Georgette de Martin erwiderte leise, und es klang beruhigend: „Ich denke ja auch noch ebenso, aber man muß schließlich alles erwägen. Für alle Fälle rate ich Ihnen, bares Geld bereit zu halten, die volle Kaufsumme. Auch das mir zugedachte. Sie wissen, bares Geld lacht! Bringen Sie Ihren Sachverständigen einfach mit, wenn es so weit ist. Ich gebe Ihnen in allerkürzester Zeit Nachricht. Ich muß natürlich erst mit meinem Freund sprechen. Ich rufe Sie telefonisch an. Wahrscheinlich übermorgen.“

Er war jetzt wieder ganz Begierde und sah sich schon im Besitz der heiß ersehnten Frohnstainer.

Sie wiederholte: „Ja, wahrscheinlich rufe ich Sie übermorgen früh an, vielleicht auch schon morgen abend, es kommt darauf an. Halten Sie sich morgen abend und übermorgen früh zu Hause.“

Sie lächelte wieder, und er fand sie bildhübsch, nur schien es ihm jetzt, sie wäre doch nicht mehr ganz so jung, wie er sie anfangs geschätzt.

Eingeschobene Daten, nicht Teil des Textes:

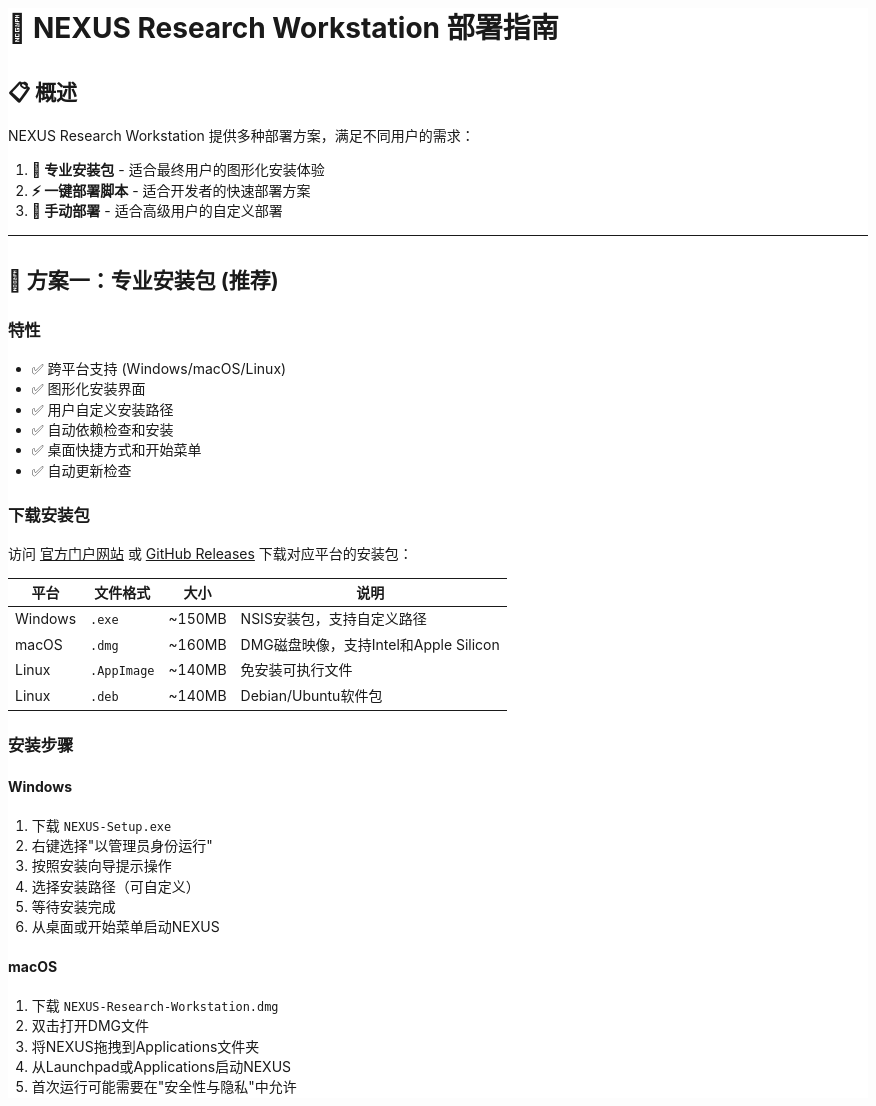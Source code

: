 # 🚀 NEXUS Research Workstation 部署指南

## 📋 概述

NEXUS Research Workstation 提供多种部署方案，满足不同用户的需求：

1. **🎯 专业安装包** - 适合最终用户的图形化安装体验
2. **⚡ 一键部署脚本** - 适合开发者的快速部署方案
3. **🔧 手动部署** - 适合高级用户的自定义部署

---

## 🎯 方案一：专业安装包 (推荐)

### 特性
- ✅ 跨平台支持 (Windows/macOS/Linux)
- ✅ 图形化安装界面
- ✅ 用户自定义安装路径
- ✅ 自动依赖检查和安装
- ✅ 桌面快捷方式和开始菜单
- ✅ 自动更新检查

### 下载安装包

访问 [官方门户网站](../landing_page/index.html) 或 [GitHub Releases](https://github.com/novenazgarfield/research-workstation/releases) 下载对应平台的安装包：

| 平台 | 文件格式 | 大小 | 说明 |
|------|----------|------|------|
| Windows | `.exe` | ~150MB | NSIS安装包，支持自定义路径 |
| macOS | `.dmg` | ~160MB | DMG磁盘映像，支持Intel和Apple Silicon |
| Linux | `.AppImage` | ~140MB | 免安装可执行文件 |
| Linux | `.deb` | ~140MB | Debian/Ubuntu软件包 |

### 安装步骤

#### Windows
1. 下载 `NEXUS-Setup.exe`
2. 右键选择"以管理员身份运行"
3. 按照安装向导提示操作
4. 选择安装路径（可自定义）
5. 等待安装完成
6. 从桌面或开始菜单启动NEXUS

#### macOS
1. 下载 `NEXUS-Research-Workstation.dmg`
2. 双击打开DMG文件
3. 将NEXUS拖拽到Applications文件夹
4. 从Launchpad或Applications启动NEXUS
5. 首次运行可能需要在"安全性与隐私"中允许
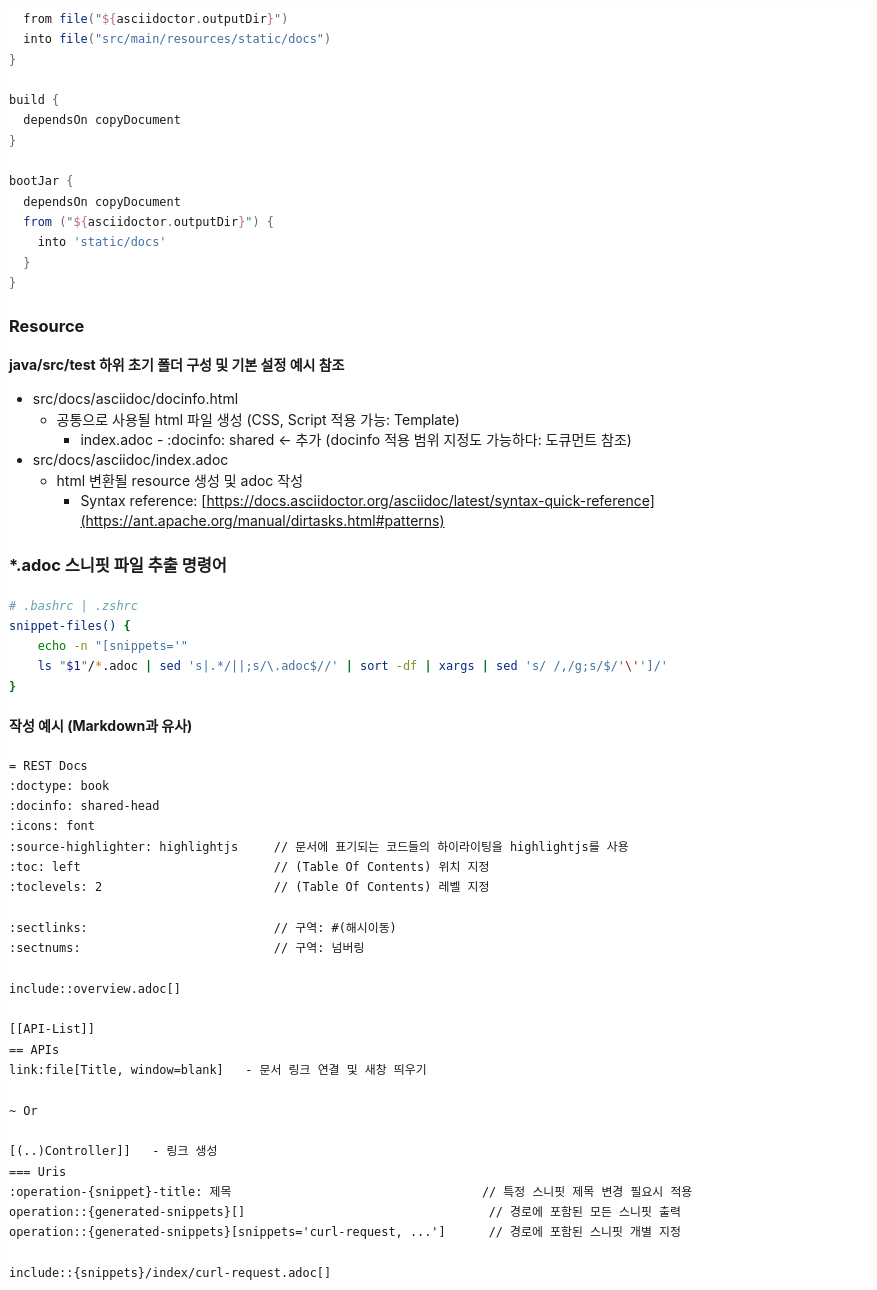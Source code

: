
```groovy
  from file("${asciidoctor.outputDir}")
  into file("src/main/resources/static/docs")
}

build {
  dependsOn copyDocument
}

bootJar {
  dependsOn copyDocument
  from ("${asciidoctor.outputDir}") {
    into 'static/docs'
  }
}
```

### Resource
**java/src/test 하위 초기 폴더 구성 및 기본 설정 예시 참조**

- src/docs/asciidoc/docinfo.html
  - 공통으로 사용될 html 파일 생성 (CSS, Script 적용 가능: Template)
    - index.adoc - :docinfo: shared <- 추가 (docinfo 적용 범위 지정도 가능하다: 도큐먼트 참조)
- src/docs/asciidoc/index.adoc
  - html 변환될 resource 생성 및 adoc 작성
    - Syntax reference: [https://docs.asciidoctor.org/asciidoc/latest/syntax-quick-reference](https://ant.apache.org/manual/dirtasks.html#patterns)

### *.adoc 스니핏 파일 추출 명령어
```bash
# .bashrc | .zshrc 
snippet-files() {
    echo -n "[snippets='"
    ls "$1"/*.adoc | sed 's|.*/||;s/\.adoc$//' | sort -df | xargs | sed 's/ /,/g;s/$/'\'']/'
}
```

#### 작성 예시 (Markdown과 유사)
```asciidoc
= REST Docs
:doctype: book
:docinfo: shared-head
:icons: font
:source-highlighter: highlightjs     // 문서에 표기되는 코드들의 하이라이팅을 highlightjs를 사용
:toc: left                           // (Table Of Contents) 위치 지정
:toclevels: 2                        // (Table Of Contents) 레벨 지정

:sectlinks:                          // 구역: #(해시이동)
:sectnums:                           // 구역: 넘버링

include::overview.adoc[]

[[API-List]]
== APIs
link:file[Title, window=blank]   - 문서 링크 연결 및 새창 띄우기

~ Or

[(..)Controller]]   - 링크 생성
=== Uris
:operation-{snippet}-title: 제목                                   // 특정 스니핏 제목 변경 필요시 적용
operation::{generated-snippets}[]                                  // 경로에 포함된 모든 스니핏 출력
operation::{generated-snippets}[snippets='curl-request, ...']      // 경로에 포함된 스니핏 개별 지정

include::{snippets}/index/curl-request.adoc[]
```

Für ein junges Mädchen anfangs der Zwanziger hatte er sie gehalten, jetzt aber fand er, sie mußte schon an der Schwelle zu den Dreißigern stehen. Ganz winzige Fältchen drängten sich um die Augen durch den zarten Puder.

Sie machte eine Bewegung, sich zu erheben. „Ich muß gehen, Mynheer van Xanten. Meinen Kaffee habe ich vorhin gleich bezahlt. Auf Wiedersehen.“

Sie stand auf, grüßte sehr liebenswürdig und durchquerte mit schnellen, aber graziösen Schritten den Raum.

Er rief den Kellner, zahlte und brach auch auf. Er mußte ins Freie, mußte draußen erst ein wenig die Neuigkeit verdauen, daß er vielleicht schon übermorgen eine Frohnstainer Geige sein eigen nennen durfte, ohne das Opfer eines kleinen Vermögens zu bringen oder gar das seiner Freiheit.

Er hätte gern seinem Sohn davon erzählt, aber die Dame hatte ihn gebeten, noch zu schweigen, ehe der Verkauf getätigt worden, und sie hatte recht, denn ganz sicher durfte er seiner Sache noch nicht sein.